Instructions to follow: Return the entries below word for word; no images should appear in the copy.

Saved data entries:

_ _ _ _ _

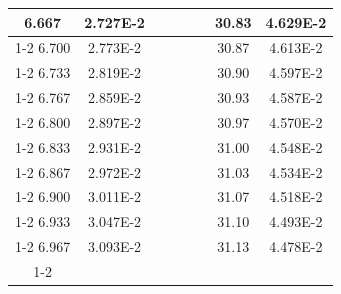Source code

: \documentclass[article,12pt]{elsarticle}
\begin{document}
\begin{longtable}[c]{|c|c|cccccc}
6.667    & 2.727E-2  &                       &                              &                            & \multicolumn{1}{c|}{} & \multicolumn{1}{c|}{30.83}   & \multicolumn{1}{c|}{4.629E-2} \\ \cline{1-2} \cline{7-8} 
6.700    & 2.773E-2  &                       &                              &                            & \multicolumn{1}{c|}{} & \multicolumn{1}{c|}{30.87}   & \multicolumn{1}{c|}{4.613E-2} \\ \cline{1-2} \cline{7-8} 
6.733    & 2.819E-2  &                       &                              &                            & \multicolumn{1}{c|}{} & \multicolumn{1}{c|}{30.90}   & \multicolumn{1}{c|}{4.597E-2} \\ \cline{1-2} \cline{7-8} 
6.767    & 2.859E-2  &                       &                              &                            & \multicolumn{1}{c|}{} & \multicolumn{1}{c|}{30.93}   & \multicolumn{1}{c|}{4.587E-2} \\ \cline{1-2} \cline{7-8} 
6.800    & 2.897E-2  &                       &                              &                            & \multicolumn{1}{c|}{} & \multicolumn{1}{c|}{30.97}   & \multicolumn{1}{c|}{4.570E-2} \\ \cline{1-2} \cline{7-8} 
6.833    & 2.931E-2  &                       &                              &                            & \multicolumn{1}{c|}{} & \multicolumn{1}{c|}{31.00}   & \multicolumn{1}{c|}{4.548E-2} \\ \cline{1-2} \cline{7-8} 
6.867    & 2.972E-2  &                       &                              &                            & \multicolumn{1}{c|}{} & \multicolumn{1}{c|}{31.03}   & \multicolumn{1}{c|}{4.534E-2} \\ \cline{1-2} \cline{7-8} 
6.900    & 3.011E-2  &                       &                              &                            & \multicolumn{1}{c|}{} & \multicolumn{1}{c|}{31.07}   & \multicolumn{1}{c|}{4.518E-2} \\ \cline{1-2} \cline{7-8} 
6.933    & 3.047E-2  &                       &                              &                            & \multicolumn{1}{c|}{} & \multicolumn{1}{c|}{31.10}   & \multicolumn{1}{c|}{4.493E-2} \\ \cline{1-2} \cline{7-8} 
6.967    & 3.093E-2  &                       &                              &                            & \multicolumn{1}{c|}{} & \multicolumn{1}{c|}{31.13}   & \multicolumn{1}{c|}{4.478E-2} \\ \cline{1-2} \cline{7-8} 

\end{longtable}
\end{document}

_ _ _ _ _

Result of the task:
Source code

: \documentclass[article,12pt]{elsarticle}
\begin{document}
\begin{longtable}[c]{|c|c|cccccc}
6.667    & 2.727E-2  &                       &                              &                            & \multicolumn{1}{c|}{} & \multicolumn{1}{c|}{30.83}   & \multicolumn{1}{c|}{4.629E-2} \\ \cline{1-2} \cline{7-8} 
6.700    & 2.773E-2  &                       &                              &                            & \multicolumn{1}{c|}{} & \multicolumn{1}{c|}{30.87}   & \multicolumn{1}{c|}{4.613E-2} \\ \cline{1-2} \cline{7-8} 
6.733    & 2.819E-2  &                       &                              &                            & \multicolumn{1}{c|}{} & \multicolumn{1}{c|}{30.90}   & \multicolumn{1}{c|}{4.597E-2} \\ \cline{1-2} \cline{7-8} 
6.767    & 2.859E-2  &                       &                              &                            & \multicolumn{1}{c|}{} & \multicolumn{1}{c|}{30.93}   & \multicolumn{1}{c|}{4.587E-2} \\ \cline{1-2} \cline{7-8} 
6.800    & 2.897E-2  &                       &                              &                            & \multicolumn{1}{c|}{} & \multicolumn{1}{c|}{30.97}   & \multicolumn{1}{c|}{4.570E-2} \\ \cline{1-2} \cline{7-8} 
6.833    & 2.931E-2  &                       &                              &                            & \multicolumn{1}{c|}{} & \multicolumn{1}{c|}{31.00}   & \multicolumn{1}{c|}{4.548E-2} \\ \cline{1-2} \cline{7-8} 
6.867    & 2.972E-2  &                       &                              &                            & \multicolumn{1}{c|}{} & \multicolumn{1}{c|}{31.03}   & \multicolumn{1}{c|}{4.534E-2} \\ \cline{1-2} \cline{7-8} 
6.900    & 3.011E-2  &                       &                              &                            & \multicolumn{1}{c|}{} & \multicolumn{1}{c|}{31.07}   & \multicolumn{1}{c|}{4.518E-2} \\ \cline{1-2} \cline{7-8} 
6.933    & 3.047E-2  &                       &                              &                            & \multicolumn{1}{c|}{} & \multicolumn{1}{c|}{31.10}   & \multicolumn{1}{c|}{4.493E-2} \\ \cline{1-2} \cline{7-8} 
6.967    & 3.093E-2  &                       &                              &                            & \multicolumn{1}{c|}{} & \multicolumn{1}{c|}{31.13}   & \multicolumn{1}{c|}{4.478E-2} \\ \cline{1-2} \cline{7-8} 

\end{longtable}
\end{document}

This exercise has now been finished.